The gas-ejector design was conducted according to offshore production requirements, with design parameters summarized in Table 1 of the complete paper. A distributed control system (DCS) is required to adjust the nozzle opening depending on pressure and volume from the secondary fluid and to make sure the output pressure from the gas ejector is stable and the entrainment ratio is optimized. A pressure gauge and a transmitter are installed in the outlet pipe, and the pressure signal is sent to the DCS. The DCS will enable a pneumatic actuator, adjusting the opening of the nozzle to ensure that the output pressure can reach the set value.
To ensure the cost effectiveness of the gas-ejector project, existing facilities on the YC13-1 platform were fully involved and a test separator was used as a surge vessel to stabilize the flow to the gas ejector and remove water from the wellstream. The design takes advantage of existing high-pressure gas discharged from the dry gas compressor to work as the primary fluid, and, consequently, no additional operating costs for the primary fluid are incurred. To eliminate the chance of forming hydrates, optimization steps were undertaken. The structure and location of the nozzle and the secondary fluid absorption port were designed to ensure quick and uniform heat exchange between the dry gas and secondary fluid.
Field tests on the gas ejector were conducted to ensure the design would meet the requirements for a safe and efficient operation. Well A5, which represents the working condition of the secondary fluid of the gas ejector, was connected to the gas ejector to perform the initial test. The test result shows a pressure increase across the gas ejector from 38 to 71 psia, with the entrainment ratio close to 50%.
The test on Well A13 was conducted to check the performance of the gas ejector at the condition of the lower secondary fluid supply. The results show the gas ejector can work properly in this condition even though the entrainment ratio is lower than the targeted level of 30%. The gas rate from Well A13 was increased to 3.7 MMscf/D from 2.2 MMscf/D, and backpressure reduced to 40 psi.
The overall performance of the gas ejector for Wells A13 and A5 is illustrated in Fig. 2. Both wells were put through the gas ejector to minimize the chance of well shutdown caused by excessive water. Approximately 4 Bcf of additional gas eventually was produced through the gas ejector from these two wells, and no gas hydrate formation was observed.

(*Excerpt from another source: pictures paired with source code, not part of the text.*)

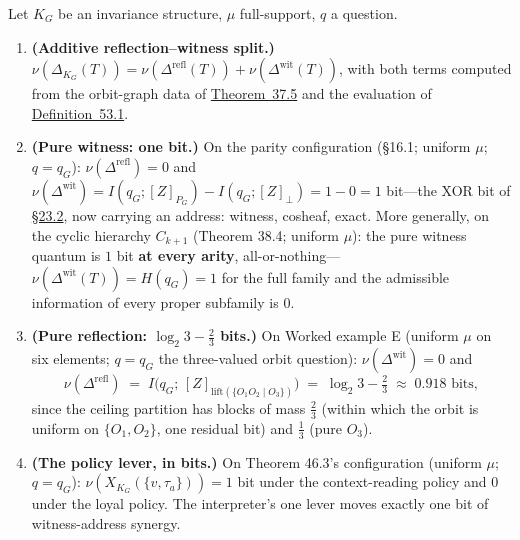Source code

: \begin{thmplain}

Let \(K_G\) be an invariance structure, \(\mu\) full-support, \(q\) a question.

\begin{enumerate}
\def\labelenumi{\arabic{enumi}.}
\item
  \textbf{(Additive reflection--witness split.)} \(\nu(\Delta_{K_G}(T)) = \nu(\Delta^{\mathrm{refl}}(T)) + \nu(\Delta^{\mathrm{wit}}(T))\), with both terms computed from the orbit-graph data of \hyperlink{stmt:37.5}{Theorem~37.5} and the evaluation of \hyperlink{stmt:53.1}{Definition~53.1}.
\item
  \textbf{(Pure witness: one bit.)} On the parity configuration (§16.1; uniform \(\mu\); \(q = q_G\)): \(\nu(\Delta^{\mathrm{refl}}) = 0\) and \(\nu(\Delta^{\mathrm{wit}}) = I(q_G; [Z]_{P_G}) - I(q_G; [Z]_\bot) = 1 - 0 = 1\) bit---\hspace{0pt}the XOR bit of \hyperlink{sec:23.2}{§23.2}, now carrying an address: witness, cosheaf, exact. More generally, on the cyclic hierarchy \(C_{k+1}\) (Theorem 38.4; uniform \(\mu\)): the pure witness quantum is \(1\) bit \textbf{at every arity}, all-or-nothing---\hspace{0pt}\(\nu(\Delta^{\mathrm{wit}}(T)) = H(q_G) = 1\) for the full family and the admissible information of every proper subfamily is \(0\).
\item
  \textbf{(Pure reflection: \(\log_2 3 - \tfrac23\) bits.)} On Worked example E (uniform \(\mu\) on six elements; \(q = q_G\) the three-valued orbit question): \(\nu(\Delta^{\mathrm{wit}}) = 0\) and
  \[
  \nu(\Delta^{\mathrm{refl}}) \;=\; I\big(q_G;\, [Z]_{\mathrm{lift}(\{O_1O_2 \mid O_3\})}\big) \;=\; \log_2 3 - \tfrac23 \;\approx\; 0.918 \text{ bits},
  \]
  since the ceiling partition has blocks of mass \(\tfrac23\) (within which the orbit is uniform on \(\{O_1, O_2\}\), one residual bit) and \(\tfrac13\) (pure \(O_3\)).
\item
  \textbf{(The policy lever, in bits.)} On Theorem 46.3's configuration (uniform \(\mu\); \(q = q_G\)): \(\nu(X_{K_G}(\{v, \tau_a\})) = 1\) bit under the context-reading policy and \(0\) under the loyal policy. The interpreter's one lever moves exactly one bit of witness-address synergy.
\end{enumerate}
\end{thmplain}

Backpressure could be lowered to 40 psi and additional reserves of 6.4 Bcf could be gained through application of a gas ejector in the YC13-1 field. Cost effectiveness and good economics can be achieved for the gas-ejector project by fully using existing facilities, high-pressure recycled gas, and domestic equipment. The gas ejector was tested successfully in both high- and low-performance wells, with test results showing that the gas ejector can accommodate varying well conditions to ensure a stable output pressure. The gas ejector was applied to the unloading of low-pressure wells with high water/gas ratios and maximized gas recovery from wells.
This article, written by JPT Technology Editor Chris Carpenter, contains highlights of paper SPE 196440, “Giving a Boost to a Low-Pressure Gas Well by Installing a Gas Ejector,” by Ping Wei and Brian Macdonald, SPE, KUFPEC, prepared for the 2019 SPE Asia Pacific Oil and Gas Conference and Exhibition, 29–31 October, Bali, Indonesia. The paper has not been peer reviewed.